Freundlich sein, cool, zivilisiert: es gäbe für die FPÖ keinen besseren Weg, um zu überraschen

Foto: Apa/Draxler

Mein herzlicher Glückwunsch gilt heute der FPÖ! Im Zeichen der herannahenden Europawahlen haben es die Freiheitlichen jetzt schon geschafft, tolle neue Tiefststände im politischen How-low-can-you-go-Wettrennen zu erreichen. Und natürlich gleichzeitig die damit verbundene Medienaufmerksamkeit.

Angesichts des bravourös orchestrierten Dauer-Tamtams aus dem hintersten Polithäusl redet kein Mensch mehr über das, was wichtig wäre, aber eh alle überfordert: Erderwärmung, Artensterben, Wettrüsten und so fort. Dafür aber ein Empörungsanlass nach dem anderen. Brillant der Beidl-Sager aus dem Parlament, großartig das Rattengedicht des sich selbst als Ratte verkleidenden Braunauer Vizebürgermeisters. Ein Vertreter des Speziesismus (Wikipedia: "moralische Diskriminierung von Geschöpfen aufgrund ihrer Artzugehörigkeit") ist der Mann sicher keiner.

Schön die geheuchelte Entrüstung von Harald "The Taser" Vilimsky über Armin Wolf; toll Hazee Straches Erläuterungen über den Bevölkerungsaustausch in Europa.

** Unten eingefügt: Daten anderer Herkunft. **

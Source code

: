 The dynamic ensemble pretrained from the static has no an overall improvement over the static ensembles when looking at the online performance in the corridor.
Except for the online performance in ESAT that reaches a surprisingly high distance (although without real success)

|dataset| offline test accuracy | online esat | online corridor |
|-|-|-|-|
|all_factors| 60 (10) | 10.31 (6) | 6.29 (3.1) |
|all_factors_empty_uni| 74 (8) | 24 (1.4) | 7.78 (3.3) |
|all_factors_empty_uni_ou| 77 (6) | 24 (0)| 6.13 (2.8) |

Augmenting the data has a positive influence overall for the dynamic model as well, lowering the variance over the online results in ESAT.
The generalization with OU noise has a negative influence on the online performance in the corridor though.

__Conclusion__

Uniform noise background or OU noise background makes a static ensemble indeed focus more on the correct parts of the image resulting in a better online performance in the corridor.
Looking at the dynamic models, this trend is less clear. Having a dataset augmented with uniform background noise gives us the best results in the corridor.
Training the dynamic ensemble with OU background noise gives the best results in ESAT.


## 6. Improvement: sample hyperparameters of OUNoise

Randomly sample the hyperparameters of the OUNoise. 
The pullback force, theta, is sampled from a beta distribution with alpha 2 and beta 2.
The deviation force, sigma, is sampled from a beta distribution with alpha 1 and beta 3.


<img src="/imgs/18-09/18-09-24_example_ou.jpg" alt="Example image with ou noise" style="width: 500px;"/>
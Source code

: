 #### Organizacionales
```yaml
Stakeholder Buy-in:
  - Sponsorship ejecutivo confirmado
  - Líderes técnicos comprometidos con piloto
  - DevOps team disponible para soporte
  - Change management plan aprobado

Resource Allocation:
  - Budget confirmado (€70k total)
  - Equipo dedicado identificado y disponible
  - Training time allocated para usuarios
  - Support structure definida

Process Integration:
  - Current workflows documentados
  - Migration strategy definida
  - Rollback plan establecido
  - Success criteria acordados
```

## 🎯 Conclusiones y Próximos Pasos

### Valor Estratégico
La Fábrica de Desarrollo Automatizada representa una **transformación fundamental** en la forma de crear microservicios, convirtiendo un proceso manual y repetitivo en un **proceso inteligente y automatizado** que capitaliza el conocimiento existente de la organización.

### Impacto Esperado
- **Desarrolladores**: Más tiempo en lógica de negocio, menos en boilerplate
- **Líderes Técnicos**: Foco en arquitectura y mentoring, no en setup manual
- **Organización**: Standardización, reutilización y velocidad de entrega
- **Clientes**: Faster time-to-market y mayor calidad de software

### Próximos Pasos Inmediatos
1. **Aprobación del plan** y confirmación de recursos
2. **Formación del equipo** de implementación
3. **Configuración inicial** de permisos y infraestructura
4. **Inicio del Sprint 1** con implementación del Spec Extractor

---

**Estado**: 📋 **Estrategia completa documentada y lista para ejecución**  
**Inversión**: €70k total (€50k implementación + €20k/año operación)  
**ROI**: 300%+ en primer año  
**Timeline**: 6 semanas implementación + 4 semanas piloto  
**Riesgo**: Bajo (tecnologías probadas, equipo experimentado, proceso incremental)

Am allerbesten ist aber der Facebook-Eintrag, in dem die FPÖ Mariahilf dazu auffordert, von zwei Meuchelfotos der Grün-Politikerinnen Wiener und Vassilakou das bessere auszuwählen. Galanterie pur! Da möchte man gern wissen, welche Worte für das weibliche Äquivalent des Beidls bei der parteiinternen Konzeption dieses Mördergags gefallen sind. Beim geistreichen Schmäh macht der FPÖ nämlich niemand etwas vor.

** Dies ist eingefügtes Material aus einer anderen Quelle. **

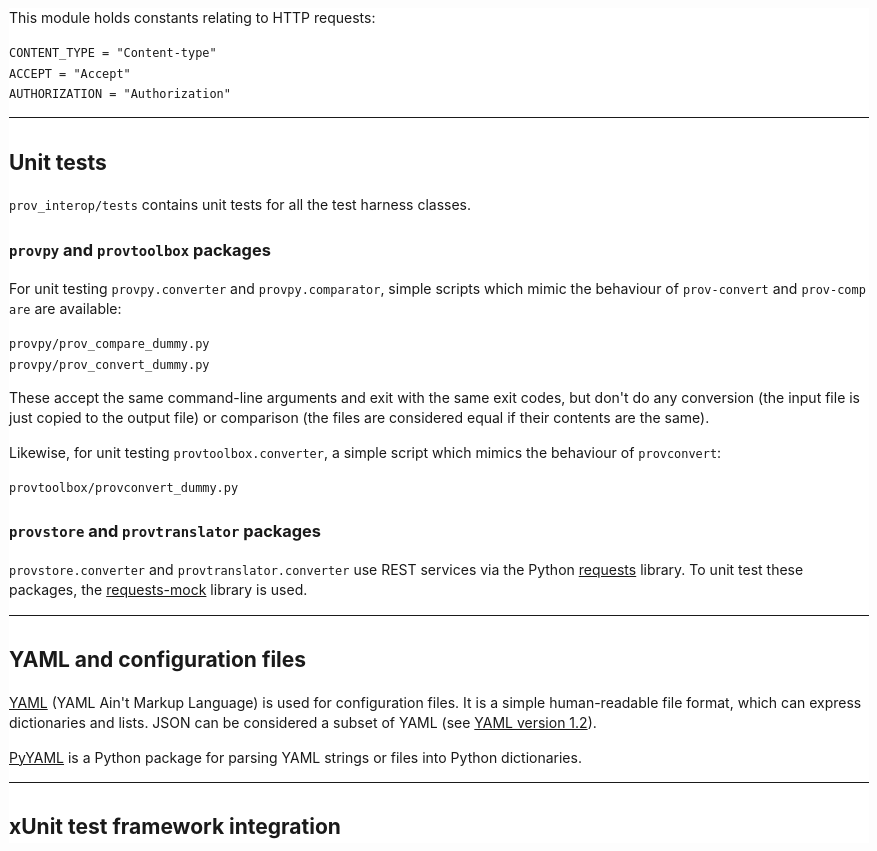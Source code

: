 This module holds constants relating to HTTP requests:

```
CONTENT_TYPE = "Content-type"
ACCEPT = "Accept"
AUTHORIZATION = "Authorization"
```

---

## Unit tests

`prov_interop/tests` contains unit tests for all the test harness classes.

### `provpy` and `provtoolbox` packages

For unit testing `provpy.converter` and `provpy.comparator`, simple scripts which mimic the behaviour of `prov-convert` and `prov-compare` are available:

```
provpy/prov_compare_dummy.py
provpy/prov_convert_dummy.py
```

These accept the same command-line arguments and exit with the same exit codes, but don't do any conversion (the input file is just copied to the output file) or comparison (the files are considered equal if their contents are the same).

Likewise, for unit testing `provtoolbox.converter`, a simple script which mimics the behaviour of `provconvert`:

```
provtoolbox/provconvert_dummy.py
```

### `provstore` and `provtranslator` packages

`provstore.converter` and `provtranslator.converter` use REST services via the Python [requests](http://docs.python-requests.org/en/latest/) library. To unit test these packages, the [requests-mock](https://requests-mock.readthedocs.org/en/latest/) library is used.

---

## YAML and configuration files

[YAML](http://yaml.org/) (YAML Ain't Markup Language) is used for configuration files. It is a simple human-readable file format, which can express dictionaries and lists. JSON can be considered a subset of YAML (see [YAML version 1.2](http://yaml.org/spec/1.2/spec.html)).

[PyYAML](http://pyyaml.org/wiki/PyYAML) is a Python package for parsing YAML strings or files into Python dictionaries.

---

## xUnit test framework integration
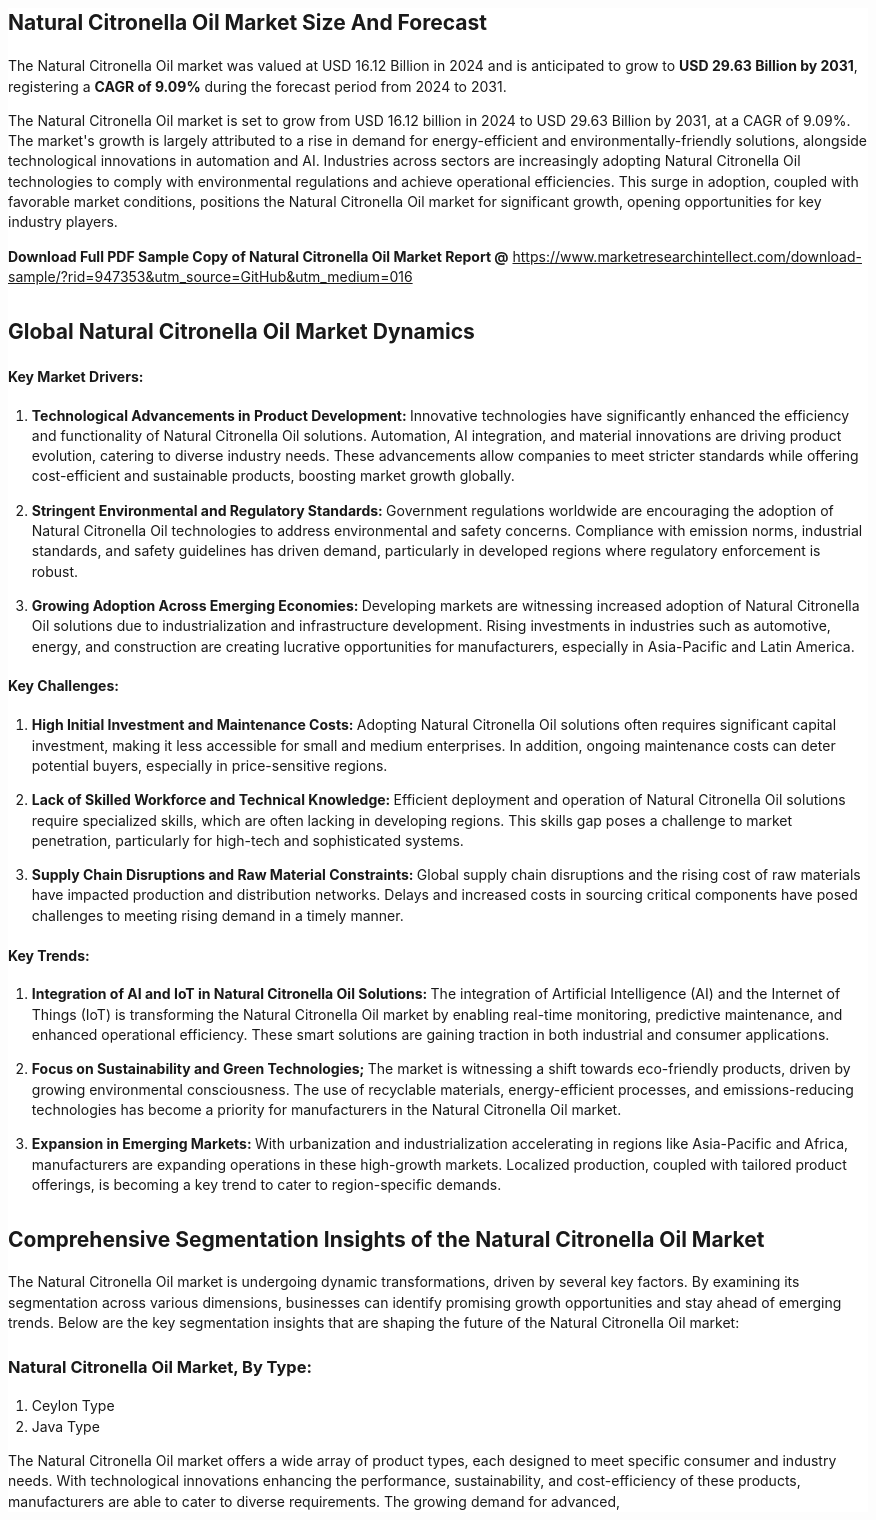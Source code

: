 <h2>Natural Citronella Oil Market Size And Forecast</h2><p>The Natural Citronella Oil market was valued at USD 16.12 Billion in 2024 and is anticipated to grow to <strong>USD 29.63 Billion by 2031</strong>, registering a <strong>CAGR of 9.09%</strong> during the forecast period from 2024 to 2031.</p><p>The Natural Citronella Oil market is set to grow from USD 16.12 billion in 2024 to USD 29.63 Billion by 2031, at a CAGR of 9.09%. The market's growth is largely attributed to a rise in demand for energy-efficient and environmentally-friendly solutions, alongside technological innovations in automation and AI. Industries across sectors are increasingly adopting Natural Citronella Oil technologies to comply with environmental regulations and achieve operational efficiencies. This surge in adoption, coupled with favorable market conditions, positions the Natural Citronella Oil market for significant growth, opening opportunities for key industry players.</p><p><strong>Download Full PDF Sample Copy of Natural Citronella Oil Market Report @</strong>&nbsp;<a href="https://www.marketresearchintellect.com/download-sample/?rid=947353&amp;utm_source=GitHub&amp;utm_medium=016">https://www.marketresearchintellect.com/download-sample/?rid=947353&amp;utm_source=GitHub&amp;utm_medium=016</a></p><h2>Global Natural Citronella Oil Market Dynamics</h2><h4><strong>Key Market Drivers:</strong></h4><ol><li><p><strong>Technological Advancements in Product Development:&nbsp;</strong>Innovative technologies have significantly enhanced the efficiency and functionality of Natural Citronella Oil solutions. Automation, AI integration, and material innovations are driving product evolution, catering to diverse industry needs. These advancements allow companies to meet stricter standards while offering cost-efficient and sustainable products, boosting market growth globally.</p></li><li><p><strong>Stringent Environmental and Regulatory Standards:&nbsp;</strong>Government regulations worldwide are encouraging the adoption of Natural Citronella Oil technologies to address environmental and safety concerns. Compliance with emission norms, industrial standards, and safety guidelines has driven demand, particularly in developed regions where regulatory enforcement is robust.</p></li><li><p><strong>Growing Adoption Across Emerging Economies:&nbsp;</strong>Developing markets are witnessing increased adoption of Natural Citronella Oil solutions due to industrialization and infrastructure development. Rising investments in industries such as automotive, energy, and construction are creating lucrative opportunities for manufacturers, especially in Asia-Pacific and Latin America.</p></li></ol><h4><strong>Key Challenges:</strong></h4><ol><li><p><strong>High Initial Investment and Maintenance Costs:&nbsp;</strong>Adopting Natural Citronella Oil solutions often requires significant capital investment, making it less accessible for small and medium enterprises. In addition, ongoing maintenance costs can deter potential buyers, especially in price-sensitive regions.</p></li><li><p><strong>Lack of Skilled Workforce and Technical Knowledge:&nbsp;</strong>Efficient deployment and operation of Natural Citronella Oil solutions require specialized skills, which are often lacking in developing regions. This skills gap poses a challenge to market penetration, particularly for high-tech and sophisticated systems.</p></li><li><p><strong>Supply Chain Disruptions and Raw Material Constraints:&nbsp;</strong>Global supply chain disruptions and the rising cost of raw materials have impacted production and distribution networks. Delays and increased costs in sourcing critical components have posed challenges to meeting rising demand in a timely manner.</p></li></ol><h4><strong>Key Trends:</strong></h4><ol><li><p><strong>Integration of AI and IoT in Natural Citronella Oil Solutions:&nbsp;</strong>The integration of Artificial Intelligence (AI) and the Internet of Things (IoT) is transforming the Natural Citronella Oil market by enabling real-time monitoring, predictive maintenance, and enhanced operational efficiency. These smart solutions are gaining traction in both industrial and consumer applications.</p></li><li><p><strong>Focus on Sustainability and Green Technologies;&nbsp;</strong>The market is witnessing a shift towards eco-friendly products, driven by growing environmental consciousness. The use of recyclable materials, energy-efficient processes, and emissions-reducing technologies has become a priority for manufacturers in the Natural Citronella Oil market.</p></li><li><p><strong>Expansion in Emerging Markets:&nbsp;</strong>With urbanization and industrialization accelerating in regions like Asia-Pacific and Africa, manufacturers are expanding operations in these high-growth markets. Localized production, coupled with tailored product offerings, is becoming a key trend to cater to region-specific demands.</p></li></ol><div class="article-main__content" data-test-id="publishing-text-block"><h2>Comprehensive Segmentation Insights of the Natural Citronella Oil Market</h2><p>The Natural Citronella Oil market is undergoing dynamic transformations, driven by several key factors. By examining its segmentation across various dimensions, businesses can identify promising growth opportunities and stay ahead of emerging trends. Below are the key segmentation insights that are shaping the future of the Natural Citronella Oil market:</p><h3><strong>Natural Citronella Oil Market, By Type:<br /></strong></h3><ol><li>Ceylon Type<li> Java Type</li></ol><p>The Natural Citronella Oil market offers a wide array of product types, each designed to meet specific consumer and industry needs. With technological innovations enhancing the performance, sustainability, and cost-efficiency of these products, manufacturers are able to cater to diverse requirements. The growing demand for advanced,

Ein Problem freilich gibt es: Wie sollen die Blauen in den verbleibenden Vorwahlwochen weiter eskalieren? Den Zeiger auf der Tourette-Skala noch mehr nach oben drehen? Den Bundespräsidenten einen muslimfreundlichen Massenmörder und alle Nicht-FPÖ-Wähler grindige Dreckschweine nennen? Oder wäre man damit auf koalitionsgefährdende Art jenseits der roten Linie von Sebastian Kurz?

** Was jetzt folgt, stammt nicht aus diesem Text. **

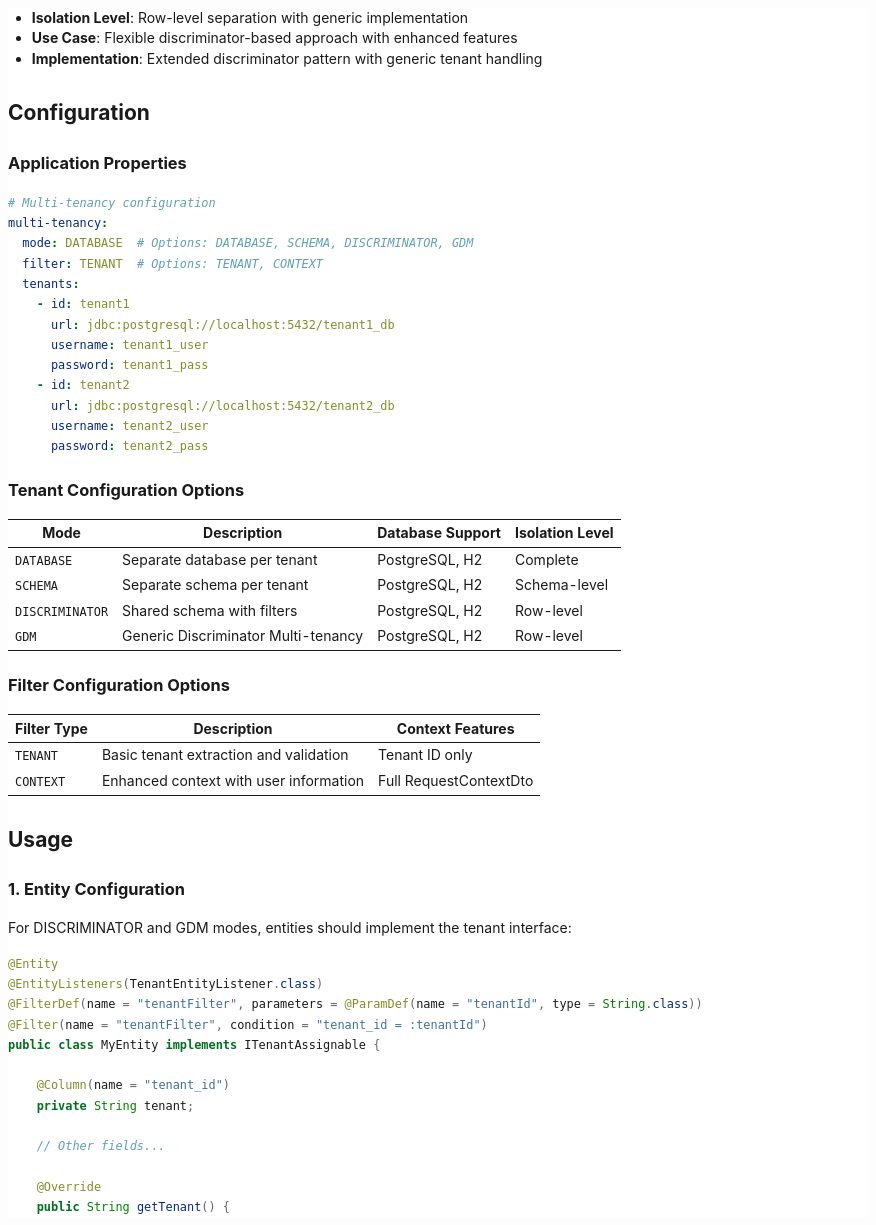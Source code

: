 - **Isolation Level**: Row-level separation with generic implementation
- **Use Case**: Flexible discriminator-based approach with enhanced features
- **Implementation**: Extended discriminator pattern with generic tenant handling

## Configuration

### Application Properties

```yaml
# Multi-tenancy configuration
multi-tenancy:
  mode: DATABASE  # Options: DATABASE, SCHEMA, DISCRIMINATOR, GDM
  filter: TENANT  # Options: TENANT, CONTEXT
  tenants:
    - id: tenant1
      url: jdbc:postgresql://localhost:5432/tenant1_db
      username: tenant1_user
      password: tenant1_pass
    - id: tenant2
      url: jdbc:postgresql://localhost:5432/tenant2_db
      username: tenant2_user
      password: tenant2_pass
```

### Tenant Configuration Options

| Mode            | Description                         | Database Support | Isolation Level |
|-----------------|-------------------------------------|------------------|-----------------|
| `DATABASE`      | Separate database per tenant        | PostgreSQL, H2   | Complete        |
| `SCHEMA`        | Separate schema per tenant          | PostgreSQL, H2   | Schema-level    |
| `DISCRIMINATOR` | Shared schema with filters          | PostgreSQL, H2   | Row-level       |
| `GDM`           | Generic Discriminator Multi-tenancy | PostgreSQL, H2   | Row-level       |

### Filter Configuration Options

| Filter Type | Description                            | Context Features       |
|-------------|----------------------------------------|------------------------|
| `TENANT`    | Basic tenant extraction and validation | Tenant ID only         |
| `CONTEXT`   | Enhanced context with user information | Full RequestContextDto |

## Usage

### 1. Entity Configuration

For DISCRIMINATOR and GDM modes, entities should implement the tenant interface:

```java
@Entity
@EntityListeners(TenantEntityListener.class)
@FilterDef(name = "tenantFilter", parameters = @ParamDef(name = "tenantId", type = String.class))
@Filter(name = "tenantFilter", condition = "tenant_id = :tenantId")
public class MyEntity implements ITenantAssignable {
    
    @Column(name = "tenant_id")
    private String tenant;
    
    // Other fields...
    
    @Override
    public String getTenant() {
```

Vielleicht böte sich eine andere Taktik an. Ein paar Tage lang Schaum vom Mund wischen. Keine artifizielle Empörung. Wertschätzend mit seinem politischen Gegenüber sprechen. Freundlich sein, cool, zivilisiert. Verantwortung für Schweinereien übernehmen, ohne reflexartig mit an den Haaren herbeigezogenen Gegenvorwürfen zu parieren. Gäbe es einen besseren Weg für die FPÖ, zu überraschen, zu schocken und mediale Aufmerksamkeit zu generieren? Aber garantiert nicht. (Christoph Winder, 4.5.2019)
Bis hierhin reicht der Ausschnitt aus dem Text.